__EXERCISE DESCRIPTION__
Give back exactly the lines from the start of the entries below to the line holding "## Repository Contents", that line included, and leave every picture out.

(Saved data entries)
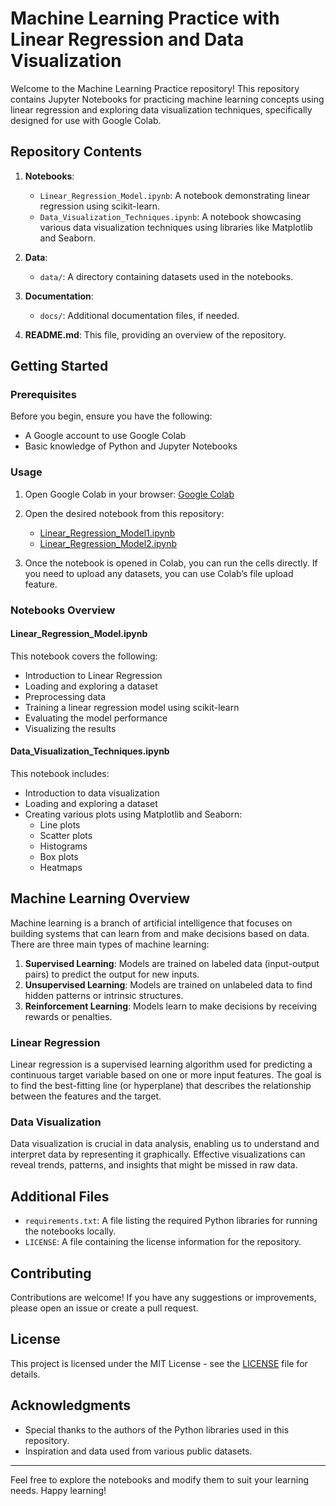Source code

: # Machine Learning Practice with Linear Regression and Data Visualization

Welcome to the Machine Learning Practice repository! This repository contains Jupyter Notebooks for practicing machine learning concepts using linear regression and exploring data visualization techniques, specifically designed for use with Google Colab.

## Repository Contents

1. **Notebooks**:
    - `Linear_Regression_Model.ipynb`: A notebook demonstrating linear regression using scikit-learn.
    - `Data_Visualization_Techniques.ipynb`: A notebook showcasing various data visualization techniques using libraries like Matplotlib and Seaborn.

2. **Data**:
    - `data/`: A directory containing datasets used in the notebooks.

3. **Documentation**:
    - `docs/`: Additional documentation files, if needed.

4. **README.md**: This file, providing an overview of the repository.

## Getting Started

### Prerequisites

Before you begin, ensure you have the following:
- A Google account to use Google Colab
- Basic knowledge of Python and Jupyter Notebooks

### Usage

1. Open Google Colab in your browser: [Google Colab](https://colab.research.google.com/)

2. Open the desired notebook from this repository:
    - [Linear_Regression_Model1.ipynb]([https://github.com/your-username/ml-practice/blob/main/Linear_Regression_Model.ipynb](https://github.com/samyamehta16/machinelearning/blob/main/model1.ipynb))
    - [Linear_Regression_Model2.ipynb](https://github.com/your-username/ml-practice/blob/main/Data_Visualization_Techniques.ipynb)

3. Once the notebook is opened in Colab, you can run the cells directly. If you need to upload any datasets, you can use Colab’s file upload feature.

### Notebooks Overview

#### Linear_Regression_Model.ipynb

This notebook covers the following:
- Introduction to Linear Regression
- Loading and exploring a dataset
- Preprocessing data
- Training a linear regression model using scikit-learn
- Evaluating the model performance
- Visualizing the results

#### Data_Visualization_Techniques.ipynb

This notebook includes:
- Introduction to data visualization
- Loading and exploring a dataset
- Creating various plots using Matplotlib and Seaborn:
  - Line plots
  - Scatter plots
  - Histograms
  - Box plots
  - Heatmaps

## Machine Learning Overview

Machine learning is a branch of artificial intelligence that focuses on building systems that can learn from and make decisions based on data. There are three main types of machine learning:

1. **Supervised Learning**: Models are trained on labeled data (input-output pairs) to predict the output for new inputs.
2. **Unsupervised Learning**: Models are trained on unlabeled data to find hidden patterns or intrinsic structures.
3. **Reinforcement Learning**: Models learn to make decisions by receiving rewards or penalties.

### Linear Regression

Linear regression is a supervised learning algorithm used for predicting a continuous target variable based on one or more input features. The goal is to find the best-fitting line (or hyperplane) that describes the relationship between the features and the target.

### Data Visualization

Data visualization is crucial in data analysis, enabling us to understand and interpret data by representing it graphically. Effective visualizations can reveal trends, patterns, and insights that might be missed in raw data.

## Additional Files

- `requirements.txt`: A file listing the required Python libraries for running the notebooks locally.
- `LICENSE`: A file containing the license information for the repository.

## Contributing

Contributions are welcome! If you have any suggestions or improvements, please open an issue or create a pull request.

## License

This project is licensed under the MIT License - see the [LICENSE](LICENSE) file for details.

## Acknowledgments

- Special thanks to the authors of the Python libraries used in this repository.
- Inspiration and data used from various public datasets.

---

Feel free to explore the notebooks and modify them to suit your learning needs. Happy learning!
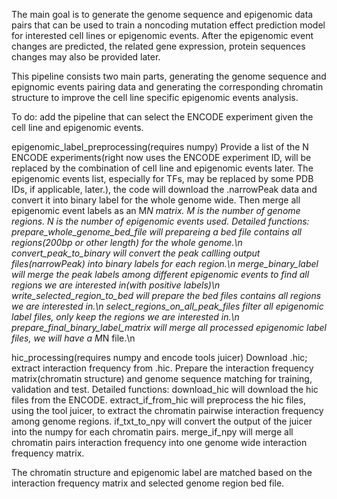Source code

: The main goal is to generate the genome sequence and epigenomic data pairs that can be used to train a noncoding mutation effect prediction model for interested cell lines or epigenomic events. After the epigenomic event changes are predicted, the related gene expression, protein sequences changes may also be provided later.

This pipeline consists two main parts, generating the genome sequence and epignomic events pairing data and generating the corresponding chromatin structure to improve the cell line specific epigenomic events analysis.

To do: add the pipeline that can select the ENCODE experiment given the cell line and epigenomic events.

epigenomic_label_preprocessing(requires numpy)
Provide a list of the N ENCODE experiments(right now uses the ENCODE experiment ID, will be replaced by the combination of cell line and epigenomic events later. The epigenomic events list, especially for TFs, may be replaced by some PDB IDs, if applicable, later.), the code will download the .narrowPeak data and convert it into binary label for the whole genome wide. Then merge all epigenomic event labels as an M*N matrix. M is the number of genome regions. N is the number of epigenomic events used.
Detailed functions:
prepare_whole_genome_bed_file will prepareing a bed file contains all regions(200bp or other length) for the whole genome.\n
convert_peak_to_binary will convert the peak callling output files(narrowPeak) into binary labels for each region.\n
merge_binary_label will merge the peak labels among different epigenomic events to find all regions we are interested in(with positive labels)\n
write_selected_region_to_bed will prepare the bed files contains all regions we are interested in.\n
select_regions_on_all_peak_files filter all epigenomic label files, only keep the regions we are interested in.\n
prepare_final_binary_label_matrix will merge all processed epigenomic label files, we will have a M*N file.\n

hic_processing(requires numpy and encode tools juicer)
Download .hic; extract interaction frequency from .hic. Prepare the interaction frequency matrix(chromatin structure) and genome sequence matching for training, validation and test.
Detailed functions:
download_hic will download the hic files from the ENCODE.
extract_if_from_hic will preprocess the hic files, using the tool juicer, to extract the chromatin pairwise interaction frequency among genome regions.
if_txt_to_npy will convert the output of the juicer into the numpy for each chromatin pairs.
merge_if_npy will merge all chromatin pairs interaction frequency into one genome wide interaction frequency matrix.

The chromatin structure and epigenomic label are matched based on the interaction frequency matrix and selected genome region bed file.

__RESPONSE FOR THIS EXERCISE__
Source code

: # Machine Learning Practice with Linear Regression and Data Visualization

Welcome to the Machine Learning Practice repository! This repository contains Jupyter Notebooks for practicing machine learning concepts using linear regression and exploring data visualization techniques, specifically designed for use with Google Colab.

## Repository Contents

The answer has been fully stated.